VulDetectBench: Evaluating the Deep Capability of Vulnerability Detection with Large Language Models
Yu Liu, Lang Gao, Mingxin Yang, Yu Xie, Ping Chen, Xiaojin Zhang, Wei, Chen

TL;DR
VulDetectBench is a new benchmark designed to evaluate the vulnerability detection capabilities of large language models across multiple tasks, revealing strengths in basic detection but weaknesses in detailed vulnerability analysis.
Contribution
The paper introduces VulDetectBench, a comprehensive benchmark for assessing LLMs' ability to detect, classify, and locate code vulnerabilities, filling a gap in specialized vulnerability research.
Findings
Models achieve over 80% accuracy in vulnerability identification and classification.
Models perform poorly (<30%) on detailed vulnerability analysis tasks.
VulDetectBench provides a standardized evaluation framework for future improvements.
Abstract
Large Language Models (LLMs) have training corpora containing large amounts of program code, greatly improving the model's code comprehension and generation capabilities. However, sound comprehensive research on detecting program vulnerabilities, a more specific task related to code, and evaluating the performance of LLMs in this more specialized scenario is still lacking.
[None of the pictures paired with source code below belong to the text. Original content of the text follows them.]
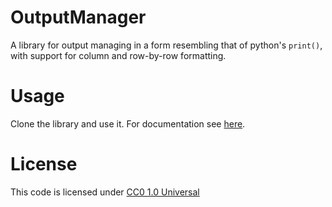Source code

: # OutputManager
A library for output managing in a form resembling that of python's `print()`, with support for column and row-by-row formatting.

# Usage
Clone the library and use it. For documentation see [here](https://dzegheim.github.io/OutputManager/html/index.html).

# License
This code is licensed under [CC0 1.0 Universal](https://creativecommons.org/publicdomain/zero/1.0/)
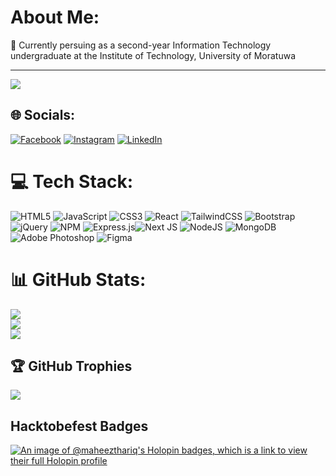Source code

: # About Me:
🔭 Currently persuing as a second-year Information Technology undergraduate at the Institute of Technology, University of Moratuwa<br>

---
[![](https://visitcount.itsvg.in/api?id=maheezthariq&icon=8&color=0)](https://visitcount.itsvg.in)

## 🌐 Socials:
[![Facebook](https://img.shields.io/badge/Facebook-%231877F2.svg?logo=Facebook&logoColor=white)](https://web.facebook.com/maheezthariq) [![Instagram](https://img.shields.io/badge/Instagram-%23E4405F.svg?logo=Instagram&logoColor=white)](https://www.instagram.com/maheez.thariq/) [![LinkedIn](https://img.shields.io/badge/LinkedIn-%230077B5.svg?logo=linkedin&logoColor=white)](https://www.linkedin.com/in/maheezthariq/) 

# 💻 Tech Stack:
![HTML5](https://img.shields.io/badge/html5-%23E34F26.svg?style=for-the-badge&logo=html5&logoColor=white) ![JavaScript](https://img.shields.io/badge/javascript-%23323330.svg?style=for-the-badge&logo=javascript&logoColor=%23F7DF1E) ![CSS3](https://img.shields.io/badge/css3-%231572B6.svg?style=for-the-badge&logo=css3&logoColor=white) ![React](https://img.shields.io/badge/react-%2320232a.svg?style=for-the-badge&logo=react&logoColor=%2361DAFB) ![TailwindCSS](https://img.shields.io/badge/tailwindcss-%2338B2AC.svg?style=for-the-badge&logo=tailwind-css&logoColor=white) ![Bootstrap](https://img.shields.io/badge/bootstrap-%23563D7C.svg?style=for-the-badge&logo=bootstrap&logoColor=white)  ![jQuery](https://img.shields.io/badge/jquery-%230769AD.svg?style=for-the-badge&logo=jquery&logoColor=white) ![NPM](https://img.shields.io/badge/NPM-%23000000.svg?style=for-the-badge&logo=npm&logoColor=white) ![Express.js](https://img.shields.io/badge/express.js-%23404d59.svg?style=for-the-badge&logo=express&logoColor=%2361DAFB)![Next JS](https://img.shields.io/badge/Next-black?style=for-the-badge&logo=next.js&logoColor=white) ![NodeJS](https://img.shields.io/badge/node.js-6DA55F?style=for-the-badge&logo=node.js&logoColor=white) ![MongoDB](https://img.shields.io/badge/MongoDB-%234ea94b.svg?style=for-the-badge&logo=mongodb&logoColor=white) ![Adobe Photoshop](https://img.shields.io/badge/adobephotoshop-%2331A8FF.svg?style=for-the-badge&logo=adobephotoshop&logoColor=white) ![Figma](https://img.shields.io/badge/figma-%23F24E1E.svg?style=for-the-badge&logo=figma&logoColor=white) 
# 📊 GitHub Stats:
![](https://github-readme-stats.vercel.app/api?username=maheezthariq&theme=dark&hide_border=false&include_all_commits=true&count_private=true)<br/>
![](https://github-readme-streak-stats.herokuapp.com/?user=maheezthariq&theme=dark&hide_border=false)<br/>
![](https://github-readme-stats.vercel.app/api/top-langs/?username=maheezthariq&theme=dark&hide_border=false&include_all_commits=true&count_private=true&layout=compact)

## 🏆 GitHub Trophies
![](https://github-profile-trophy.vercel.app/?username=maheezthariq&theme=monokai&no-frame=false&no-bg=false&margin-w=4)

## Hacktobefest Badges 

[![An image of @maheezthariq's Holopin badges, which is a link to view their full Holopin profile](https://holopin.me/maheezthariq)](https://holopin.io/@maheezthariq)
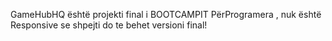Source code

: GameHubHQ është projekti final i BOOTCAMPIT PërProgramera , nuk është Responsive se shpejti do te behet versioni final!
To address common challenges in vulnerability analysis, our study introduces a new benchmark, VulDetectBench, specifically designed to assess the vulnerability detection capabilities of LLMs. The benchmark comprehensively evaluates LLM's ability to identify, classify, and locate vulnerabilities through five tasks of increasing difficulty. We evaluate the performance of 17 models (both open- and closed-source) and find that while existing models can achieve over 80% accuracy on tasks related to vulnerability…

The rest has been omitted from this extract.